Nelle ultime settimane la salute del prozio Luciano era sempre più compromessa, nonostante questo, l'arcidiacono non aveva mostrato alcun timore, anzi gli sembrava quasi una gioia il poter finalmente compiere l'ultimo passo per giungere nel Regno dei Cieli, aveva raggiunto un'età più che riguardevole.

Anche Napoleone considerava la morte un traguardo glorioso, specialmente in battaglia, tuttavia, non immaginava un altrove, non esisteva nulla dopo, per il giovane tenente. La morte era paragonabile al sonno eterno, alla fine di tutto, dei dolori, delle angosce, delle preoccupazioni, oltre che dei piaceri della vita.

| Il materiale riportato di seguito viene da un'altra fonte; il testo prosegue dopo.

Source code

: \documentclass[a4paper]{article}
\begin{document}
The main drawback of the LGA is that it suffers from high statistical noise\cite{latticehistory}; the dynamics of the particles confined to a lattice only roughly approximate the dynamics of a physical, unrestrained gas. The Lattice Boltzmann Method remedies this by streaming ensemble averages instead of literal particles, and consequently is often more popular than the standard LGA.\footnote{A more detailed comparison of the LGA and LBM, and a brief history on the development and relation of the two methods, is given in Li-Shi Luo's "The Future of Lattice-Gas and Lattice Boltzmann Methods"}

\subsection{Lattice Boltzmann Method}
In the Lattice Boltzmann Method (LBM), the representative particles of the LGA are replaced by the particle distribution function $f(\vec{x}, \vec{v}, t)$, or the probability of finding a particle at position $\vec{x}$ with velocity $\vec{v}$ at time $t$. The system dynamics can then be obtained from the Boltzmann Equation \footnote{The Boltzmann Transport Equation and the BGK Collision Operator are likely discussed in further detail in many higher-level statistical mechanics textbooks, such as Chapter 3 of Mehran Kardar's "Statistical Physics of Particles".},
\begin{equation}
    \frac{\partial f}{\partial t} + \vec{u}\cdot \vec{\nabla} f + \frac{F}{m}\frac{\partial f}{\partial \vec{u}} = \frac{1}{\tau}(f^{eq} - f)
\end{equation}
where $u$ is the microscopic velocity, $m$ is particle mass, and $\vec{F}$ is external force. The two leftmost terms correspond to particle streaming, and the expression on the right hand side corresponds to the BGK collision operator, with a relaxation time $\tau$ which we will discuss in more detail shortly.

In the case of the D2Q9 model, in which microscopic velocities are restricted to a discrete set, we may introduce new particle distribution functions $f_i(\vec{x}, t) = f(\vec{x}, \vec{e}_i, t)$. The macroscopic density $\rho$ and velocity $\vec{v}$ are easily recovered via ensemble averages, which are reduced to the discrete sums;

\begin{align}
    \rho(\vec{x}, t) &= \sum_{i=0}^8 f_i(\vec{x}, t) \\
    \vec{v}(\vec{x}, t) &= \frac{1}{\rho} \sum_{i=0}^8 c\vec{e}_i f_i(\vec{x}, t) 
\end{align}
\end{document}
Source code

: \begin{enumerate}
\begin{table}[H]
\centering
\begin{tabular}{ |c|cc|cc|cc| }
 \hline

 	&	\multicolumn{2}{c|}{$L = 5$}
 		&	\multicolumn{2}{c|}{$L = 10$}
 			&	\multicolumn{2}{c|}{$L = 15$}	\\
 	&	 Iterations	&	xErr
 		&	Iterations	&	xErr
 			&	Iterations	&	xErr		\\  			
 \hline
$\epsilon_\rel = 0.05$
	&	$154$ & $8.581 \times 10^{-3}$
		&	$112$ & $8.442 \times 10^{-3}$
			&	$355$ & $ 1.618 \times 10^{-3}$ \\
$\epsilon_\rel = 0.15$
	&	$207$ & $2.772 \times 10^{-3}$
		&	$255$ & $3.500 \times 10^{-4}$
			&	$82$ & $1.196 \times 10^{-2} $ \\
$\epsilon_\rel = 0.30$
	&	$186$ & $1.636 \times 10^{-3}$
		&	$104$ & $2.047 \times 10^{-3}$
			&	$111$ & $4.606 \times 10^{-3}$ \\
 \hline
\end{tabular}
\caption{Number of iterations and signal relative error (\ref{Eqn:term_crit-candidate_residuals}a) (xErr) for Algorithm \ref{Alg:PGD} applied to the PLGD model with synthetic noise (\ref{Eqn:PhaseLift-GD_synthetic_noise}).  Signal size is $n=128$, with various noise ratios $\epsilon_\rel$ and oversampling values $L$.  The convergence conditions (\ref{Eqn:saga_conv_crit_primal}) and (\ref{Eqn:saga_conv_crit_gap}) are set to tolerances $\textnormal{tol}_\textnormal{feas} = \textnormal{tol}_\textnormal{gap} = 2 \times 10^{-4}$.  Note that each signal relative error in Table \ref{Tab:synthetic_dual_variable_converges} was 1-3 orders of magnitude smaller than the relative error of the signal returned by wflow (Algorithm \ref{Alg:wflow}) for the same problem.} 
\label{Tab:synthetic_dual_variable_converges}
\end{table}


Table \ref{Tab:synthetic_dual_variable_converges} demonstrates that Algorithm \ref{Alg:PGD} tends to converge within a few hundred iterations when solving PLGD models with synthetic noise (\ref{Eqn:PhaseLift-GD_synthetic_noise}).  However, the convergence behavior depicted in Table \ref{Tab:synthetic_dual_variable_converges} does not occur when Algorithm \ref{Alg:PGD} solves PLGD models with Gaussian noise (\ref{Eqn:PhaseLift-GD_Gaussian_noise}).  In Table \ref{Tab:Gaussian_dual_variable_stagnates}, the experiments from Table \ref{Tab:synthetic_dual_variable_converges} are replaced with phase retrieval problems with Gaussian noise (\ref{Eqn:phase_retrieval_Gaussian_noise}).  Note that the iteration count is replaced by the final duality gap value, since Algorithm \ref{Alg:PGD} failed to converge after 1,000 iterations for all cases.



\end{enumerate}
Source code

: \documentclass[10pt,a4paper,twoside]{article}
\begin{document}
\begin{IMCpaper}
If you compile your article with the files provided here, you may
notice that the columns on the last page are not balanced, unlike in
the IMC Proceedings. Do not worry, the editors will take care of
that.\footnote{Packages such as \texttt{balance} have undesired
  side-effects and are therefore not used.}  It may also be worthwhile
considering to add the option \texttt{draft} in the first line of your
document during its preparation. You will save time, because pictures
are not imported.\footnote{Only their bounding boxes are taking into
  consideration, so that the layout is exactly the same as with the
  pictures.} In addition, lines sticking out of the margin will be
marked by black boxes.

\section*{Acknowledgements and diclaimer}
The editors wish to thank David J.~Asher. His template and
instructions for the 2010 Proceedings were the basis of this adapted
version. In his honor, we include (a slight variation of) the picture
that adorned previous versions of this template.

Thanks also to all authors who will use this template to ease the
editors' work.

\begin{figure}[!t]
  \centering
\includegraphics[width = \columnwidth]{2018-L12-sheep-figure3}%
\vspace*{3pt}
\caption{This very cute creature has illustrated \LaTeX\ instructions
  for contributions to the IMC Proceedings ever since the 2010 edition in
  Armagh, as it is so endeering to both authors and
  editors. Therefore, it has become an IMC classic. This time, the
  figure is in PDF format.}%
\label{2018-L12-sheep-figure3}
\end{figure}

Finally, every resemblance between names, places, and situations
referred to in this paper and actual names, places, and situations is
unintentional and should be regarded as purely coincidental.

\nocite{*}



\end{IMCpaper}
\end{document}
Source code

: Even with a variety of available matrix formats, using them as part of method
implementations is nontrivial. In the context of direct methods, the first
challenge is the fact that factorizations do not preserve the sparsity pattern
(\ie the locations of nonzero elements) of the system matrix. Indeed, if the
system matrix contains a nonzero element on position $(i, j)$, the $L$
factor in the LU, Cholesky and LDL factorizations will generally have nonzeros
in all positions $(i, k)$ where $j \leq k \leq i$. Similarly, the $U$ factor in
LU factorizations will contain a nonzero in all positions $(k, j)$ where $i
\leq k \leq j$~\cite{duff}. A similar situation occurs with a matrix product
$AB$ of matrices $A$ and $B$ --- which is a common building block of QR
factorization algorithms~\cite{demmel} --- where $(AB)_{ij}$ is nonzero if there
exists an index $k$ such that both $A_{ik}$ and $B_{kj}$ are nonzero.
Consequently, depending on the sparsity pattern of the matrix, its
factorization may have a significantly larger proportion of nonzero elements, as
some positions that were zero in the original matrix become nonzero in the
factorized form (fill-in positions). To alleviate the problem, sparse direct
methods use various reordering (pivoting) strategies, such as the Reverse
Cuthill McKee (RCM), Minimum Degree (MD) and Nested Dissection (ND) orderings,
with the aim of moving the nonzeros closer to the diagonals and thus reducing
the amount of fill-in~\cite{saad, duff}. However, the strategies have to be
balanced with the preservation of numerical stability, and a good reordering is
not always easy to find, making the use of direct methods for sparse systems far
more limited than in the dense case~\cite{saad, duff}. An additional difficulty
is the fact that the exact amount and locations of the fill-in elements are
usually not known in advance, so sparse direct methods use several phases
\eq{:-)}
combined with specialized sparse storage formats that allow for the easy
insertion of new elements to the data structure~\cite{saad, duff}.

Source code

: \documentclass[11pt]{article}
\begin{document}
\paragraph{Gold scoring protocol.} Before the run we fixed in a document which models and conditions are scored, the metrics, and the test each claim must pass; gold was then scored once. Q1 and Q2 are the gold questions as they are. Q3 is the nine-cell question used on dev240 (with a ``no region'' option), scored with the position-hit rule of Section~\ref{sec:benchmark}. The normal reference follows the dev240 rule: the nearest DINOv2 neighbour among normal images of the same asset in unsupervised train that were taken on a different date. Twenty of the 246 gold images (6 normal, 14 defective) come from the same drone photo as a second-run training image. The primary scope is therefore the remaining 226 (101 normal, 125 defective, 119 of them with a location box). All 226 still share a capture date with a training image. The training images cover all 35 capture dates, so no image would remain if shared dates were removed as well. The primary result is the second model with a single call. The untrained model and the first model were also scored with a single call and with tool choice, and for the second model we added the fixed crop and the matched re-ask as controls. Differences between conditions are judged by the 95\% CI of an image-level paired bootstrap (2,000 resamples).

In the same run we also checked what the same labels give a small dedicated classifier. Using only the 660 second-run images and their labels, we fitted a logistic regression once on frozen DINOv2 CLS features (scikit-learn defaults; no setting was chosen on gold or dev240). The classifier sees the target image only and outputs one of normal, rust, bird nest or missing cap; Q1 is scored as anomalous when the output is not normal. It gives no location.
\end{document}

Sapendo di tale crollo fisico, l'intera famiglia si era precipitata per rivolgergli l'ultimo saluto - Siete...venuti tutti... - sibilò con un filo di voce aprendo gli occhi stanchi, lo osservavano afflitti - Non...piangete per me... - soffiò affannato, ogni parola che pronunciava era uno sforzo immane, che avrebbe compiuto, doveva farlo, ora che si trovavano tutti lì - È davvero bello... vedervi... qui uniti...ma ma dovete esserlo...adesso più... più che mai...la crisi sull'isola non è finita...

Letizia stringeva forte le sue figlie presenti, Paolina e Carolina, abbracciate anch'esse per farsi forza. Elisa era ancora a Parigi, tenuta costantemente aggiornata sugli eventi, allo stesso modo di Luigi. La balia Camilla teneva per mano Girolamo, l'ultimogenito di 5 anni, rattristato dall'atmosfera tetra e Luciano di 16 che si sporgeva per vedere meglio l'omonimo zio.

- Giu...Giuseppe - riuscì a dire l'arcidiacono voltandosi verso il capofamiglia - Vieni più vicino...devo dirti una cosa...

- Eccomi zio - obbedì il ragazzo avvicinandosi all'amato zio - Sono qui, vi ascolto - confermò, preoccupato e tremante.

Luciano notò la sua esitazione e sentenziò - Tu sei il... primogenito... Giuseppe, ma ricordati...che lui - indicò Napoleone con lo sguardo, accanto al fratello, certo della sua fermezza - Lui sarà il capo...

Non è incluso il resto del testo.